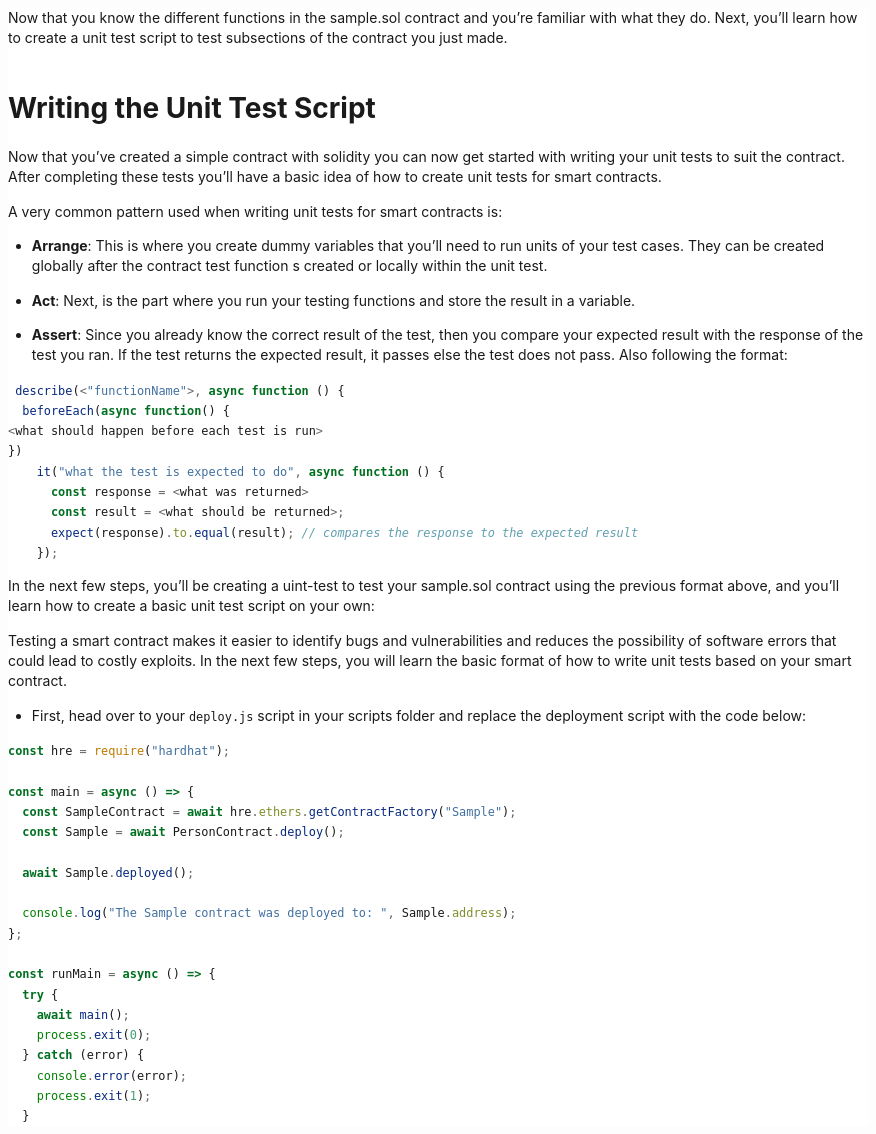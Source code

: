 Now that you know the different functions in the sample.sol contract and you’re familiar with what they do. Next, you’ll learn how to create a unit test script to test subsections of the contract you just made.

# Writing the Unit Test Script

Now that you’ve created a simple contract with solidity you can now get started with writing your unit tests to suit the contract. After completing these tests you’ll have a basic idea of how to create unit tests for smart contracts.

A very common pattern used when writing unit tests for smart contracts is:

- **Arrange**: This is where you create dummy variables that you’ll need to run units of your test cases. They can be created globally after the contract test function s created or locally within the unit test.

- **Act**: Next, is the part where you run your testing functions and store the result in a variable.

- **Assert**: Since you already know the correct result of the test, then you compare your expected result with the response of the test you ran. If the test returns the expected result, it passes else the test does not pass.
  Also following the format:

```JavaScript
 describe(<"functionName">, async function () {
  beforeEach(async function() {
<what should happen before each test is run>
})
    it("what the test is expected to do", async function () {
      const response = <what was returned>
      const result = <what should be returned>;
      expect(response).to.equal(result); // compares the response to the expected result
    });
```

In the next few steps, you’ll be creating a uint-test to test your sample.sol contract using the previous format above, and you’ll learn how to create a basic unit test script on your own:

Testing a smart contract makes it easier to identify bugs and vulnerabilities and reduces the possibility of software errors that could lead to costly exploits.
In the next few steps, you will learn the basic format of how to write unit tests based on your smart contract.

- First, head over to your `deploy.js` script in your scripts folder and replace the deployment script with the code below:

```JavaScript
const hre = require("hardhat");

const main = async () => {
  const SampleContract = await hre.ethers.getContractFactory("Sample");
  const Sample = await PersonContract.deploy();

  await Sample.deployed();

  console.log("The Sample contract was deployed to: ", Sample.address);
};

const runMain = async () => {
  try {
    await main();
    process.exit(0);
  } catch (error) {
    console.error(error);
    process.exit(1);
  }
```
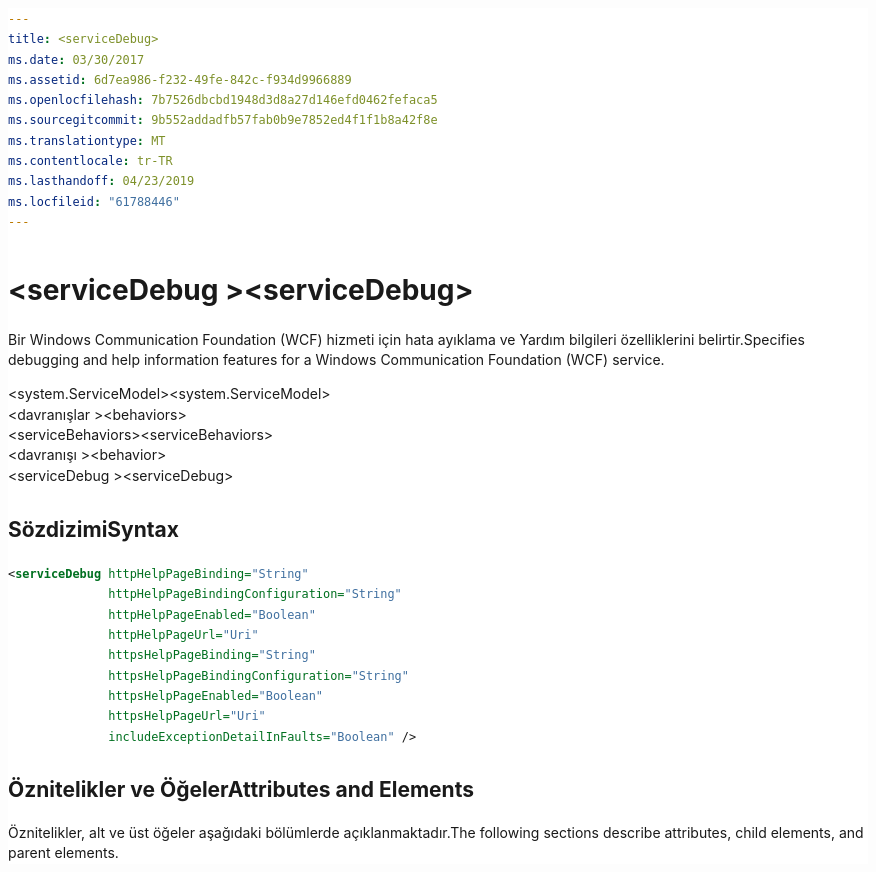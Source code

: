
 ```yaml
---
title: <serviceDebug>
ms.date: 03/30/2017
ms.assetid: 6d7ea986-f232-49fe-842c-f934d9966889
ms.openlocfilehash: 7b7526dbcbd1948d3d8a27d146efd0462fefaca5
ms.sourcegitcommit: 9b552addadfb57fab0b9e7852ed4f1f1b8a42f8e
ms.translationtype: MT
ms.contentlocale: tr-TR
ms.lasthandoff: 04/23/2019
ms.locfileid: "61788446"
---
```

# <a name="servicedebug"></a><span data-ttu-id="a4d16-101">\<serviceDebug ></span><span class="sxs-lookup"><span data-stu-id="a4d16-101">\<serviceDebug></span></span>
<span data-ttu-id="a4d16-102">Bir Windows Communication Foundation (WCF) hizmeti için hata ayıklama ve Yardım bilgileri özelliklerini belirtir.</span><span class="sxs-lookup"><span data-stu-id="a4d16-102">Specifies debugging and help information features for a Windows Communication Foundation (WCF) service.</span></span>  
  
 <span data-ttu-id="a4d16-103">\<system.ServiceModel></span><span class="sxs-lookup"><span data-stu-id="a4d16-103">\<system.ServiceModel></span></span>  
<span data-ttu-id="a4d16-104">\<davranışlar ></span><span class="sxs-lookup"><span data-stu-id="a4d16-104">\<behaviors></span></span>  
<span data-ttu-id="a4d16-105">\<serviceBehaviors></span><span class="sxs-lookup"><span data-stu-id="a4d16-105">\<serviceBehaviors></span></span>  
<span data-ttu-id="a4d16-106">\<davranışı ></span><span class="sxs-lookup"><span data-stu-id="a4d16-106">\<behavior></span></span>  
<span data-ttu-id="a4d16-107">\<serviceDebug ></span><span class="sxs-lookup"><span data-stu-id="a4d16-107">\<serviceDebug></span></span>  
  
## <a name="syntax"></a><span data-ttu-id="a4d16-108">Sözdizimi</span><span class="sxs-lookup"><span data-stu-id="a4d16-108">Syntax</span></span>  
  
```xml  
<serviceDebug httpHelpPageBinding="String"
              httpHelpPageBindingConfiguration="String"
              httpHelpPageEnabled="Boolean"
              httpHelpPageUrl="Uri"
              httpsHelpPageBinding="String"
              httpsHelpPageBindingConfiguration="String"
              httpsHelpPageEnabled="Boolean"
              httpsHelpPageUrl="Uri"
              includeExceptionDetailInFaults="Boolean" />
```  
  
## <a name="attributes-and-elements"></a><span data-ttu-id="a4d16-109">Öznitelikler ve Öğeler</span><span class="sxs-lookup"><span data-stu-id="a4d16-109">Attributes and Elements</span></span>  
 <span data-ttu-id="a4d16-110">Öznitelikler, alt ve üst öğeler aşağıdaki bölümlerde açıklanmaktadır.</span><span class="sxs-lookup"><span data-stu-id="a4d16-110">The following sections describe attributes, child elements, and parent elements.</span></span>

_ _ _

[Work required]
All that is wanted is each line, word for word, from the first line of the data to the one holding "A very common", with the pictures left out.

[Your response]
Source code

: Now that you know the different functions in the sample.sol contract and you’re familiar with what they do. Next, you’ll learn how to create a unit test script to test subsections of the contract you just made.

# Writing the Unit Test Script

Now that you’ve created a simple contract with solidity you can now get started with writing your unit tests to suit the contract. After completing these tests you’ll have a basic idea of how to create unit tests for smart contracts.

A very common pattern used when writing unit tests for smart contracts is:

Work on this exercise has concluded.